● EXERCISE OBJECTIVE: Only the lines holding "在最后一次匹配之后立即开始下一次匹配的搜索" are wanted. Copy every one from the records below.

START EXCERPTED RECORDS

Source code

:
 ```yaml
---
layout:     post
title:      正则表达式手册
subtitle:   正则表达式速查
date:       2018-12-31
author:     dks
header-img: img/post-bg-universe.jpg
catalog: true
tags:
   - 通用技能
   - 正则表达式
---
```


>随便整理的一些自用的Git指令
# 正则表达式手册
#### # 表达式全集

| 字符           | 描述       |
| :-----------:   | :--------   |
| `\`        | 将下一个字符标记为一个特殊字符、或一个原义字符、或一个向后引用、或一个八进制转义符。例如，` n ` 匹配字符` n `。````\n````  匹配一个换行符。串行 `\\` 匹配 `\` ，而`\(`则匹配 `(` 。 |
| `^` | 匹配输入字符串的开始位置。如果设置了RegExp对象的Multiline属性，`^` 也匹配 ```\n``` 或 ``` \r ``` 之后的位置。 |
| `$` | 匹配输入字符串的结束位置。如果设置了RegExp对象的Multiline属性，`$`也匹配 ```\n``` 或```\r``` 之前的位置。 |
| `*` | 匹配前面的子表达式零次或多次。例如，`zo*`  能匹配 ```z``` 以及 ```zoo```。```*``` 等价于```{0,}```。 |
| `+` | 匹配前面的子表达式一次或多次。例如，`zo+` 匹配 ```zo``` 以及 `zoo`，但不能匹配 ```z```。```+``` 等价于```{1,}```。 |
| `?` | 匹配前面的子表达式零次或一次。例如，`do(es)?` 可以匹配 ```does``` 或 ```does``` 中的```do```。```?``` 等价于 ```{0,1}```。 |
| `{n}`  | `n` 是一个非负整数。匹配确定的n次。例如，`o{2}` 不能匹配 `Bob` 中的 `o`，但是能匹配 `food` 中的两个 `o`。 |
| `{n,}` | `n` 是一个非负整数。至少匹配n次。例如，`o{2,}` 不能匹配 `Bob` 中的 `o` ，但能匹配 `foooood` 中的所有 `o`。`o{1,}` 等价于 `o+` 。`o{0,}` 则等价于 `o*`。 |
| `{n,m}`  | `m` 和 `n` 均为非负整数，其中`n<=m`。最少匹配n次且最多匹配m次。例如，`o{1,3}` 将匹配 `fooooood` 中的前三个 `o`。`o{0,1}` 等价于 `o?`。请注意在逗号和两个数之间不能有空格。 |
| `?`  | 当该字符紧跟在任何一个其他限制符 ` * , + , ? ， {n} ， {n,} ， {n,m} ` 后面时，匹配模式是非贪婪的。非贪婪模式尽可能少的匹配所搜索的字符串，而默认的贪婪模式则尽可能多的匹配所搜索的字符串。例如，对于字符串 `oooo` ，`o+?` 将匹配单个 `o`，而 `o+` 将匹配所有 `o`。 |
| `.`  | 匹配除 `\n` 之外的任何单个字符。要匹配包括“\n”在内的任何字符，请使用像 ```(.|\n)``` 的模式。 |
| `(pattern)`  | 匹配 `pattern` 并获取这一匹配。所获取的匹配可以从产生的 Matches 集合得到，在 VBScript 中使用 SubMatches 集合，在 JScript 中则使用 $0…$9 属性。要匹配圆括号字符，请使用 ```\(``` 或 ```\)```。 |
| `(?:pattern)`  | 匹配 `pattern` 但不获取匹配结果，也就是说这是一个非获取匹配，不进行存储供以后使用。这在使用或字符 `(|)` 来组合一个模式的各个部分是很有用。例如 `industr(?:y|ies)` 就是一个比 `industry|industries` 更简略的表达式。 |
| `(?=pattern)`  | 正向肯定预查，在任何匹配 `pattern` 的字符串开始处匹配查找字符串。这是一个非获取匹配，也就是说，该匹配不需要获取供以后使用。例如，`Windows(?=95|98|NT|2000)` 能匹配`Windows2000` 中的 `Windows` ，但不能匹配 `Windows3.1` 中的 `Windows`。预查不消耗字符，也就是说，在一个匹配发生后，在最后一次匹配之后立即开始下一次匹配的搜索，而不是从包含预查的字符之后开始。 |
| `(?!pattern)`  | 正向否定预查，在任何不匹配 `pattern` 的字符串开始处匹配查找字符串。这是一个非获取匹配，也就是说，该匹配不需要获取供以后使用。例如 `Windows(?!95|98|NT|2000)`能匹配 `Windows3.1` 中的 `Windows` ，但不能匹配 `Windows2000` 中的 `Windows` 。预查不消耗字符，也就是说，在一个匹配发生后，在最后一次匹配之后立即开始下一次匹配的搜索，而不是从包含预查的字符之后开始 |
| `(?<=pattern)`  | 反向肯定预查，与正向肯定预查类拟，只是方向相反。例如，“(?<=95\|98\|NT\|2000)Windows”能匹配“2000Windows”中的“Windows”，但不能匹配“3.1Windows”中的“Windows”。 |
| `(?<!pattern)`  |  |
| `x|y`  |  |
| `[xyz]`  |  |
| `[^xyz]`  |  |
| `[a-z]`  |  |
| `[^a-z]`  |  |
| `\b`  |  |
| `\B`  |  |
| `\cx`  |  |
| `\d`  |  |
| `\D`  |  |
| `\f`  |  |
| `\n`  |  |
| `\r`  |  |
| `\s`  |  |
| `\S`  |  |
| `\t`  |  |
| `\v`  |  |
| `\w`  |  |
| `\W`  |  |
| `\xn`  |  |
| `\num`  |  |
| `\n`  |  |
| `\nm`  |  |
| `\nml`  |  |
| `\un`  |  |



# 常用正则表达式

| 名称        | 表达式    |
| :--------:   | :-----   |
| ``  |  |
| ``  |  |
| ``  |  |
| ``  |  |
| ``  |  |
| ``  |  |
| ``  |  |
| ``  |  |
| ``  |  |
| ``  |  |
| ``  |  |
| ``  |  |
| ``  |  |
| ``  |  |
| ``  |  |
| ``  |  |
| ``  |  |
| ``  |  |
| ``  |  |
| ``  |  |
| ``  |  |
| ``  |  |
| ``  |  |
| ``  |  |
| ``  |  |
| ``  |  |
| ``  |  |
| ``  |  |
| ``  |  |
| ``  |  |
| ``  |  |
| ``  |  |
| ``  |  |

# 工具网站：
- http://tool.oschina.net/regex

END EXCERPTED RECORDS

● ANSWER AREA:
| `(?=pattern)`  | 正向肯定预查，在任何匹配 `pattern` 的字符串开始处匹配查找字符串。这是一个非获取匹配，也就是说，该匹配不需要获取供以后使用。例如，`Windows(?=95|98|NT|2000)` 能匹配`Windows2000` 中的 `Windows` ，但不能匹配 `Windows3.1` 中的 `Windows`。预查不消耗字符，也就是说，在一个匹配发生后，在最后一次匹配之后立即开始下一次匹配的搜索，而不是从包含预查的字符之后开始。 |
| `(?!pattern)`  | 正向否定预查，在任何不匹配 `pattern` 的字符串开始处匹配查找字符串。这是一个非获取匹配，也就是说，该匹配不需要获取供以后使用。例如 `Windows(?!95|98|NT|2000)`能匹配 `Windows3.1` 中的 `Windows` ，但不能匹配 `Windows2000` 中的 `Windows` 。预查不消耗字符，也就是说，在一个匹配发生后，在最后一次匹配之后立即开始下一次匹配的搜索，而不是从包含预查的字符之后开始 |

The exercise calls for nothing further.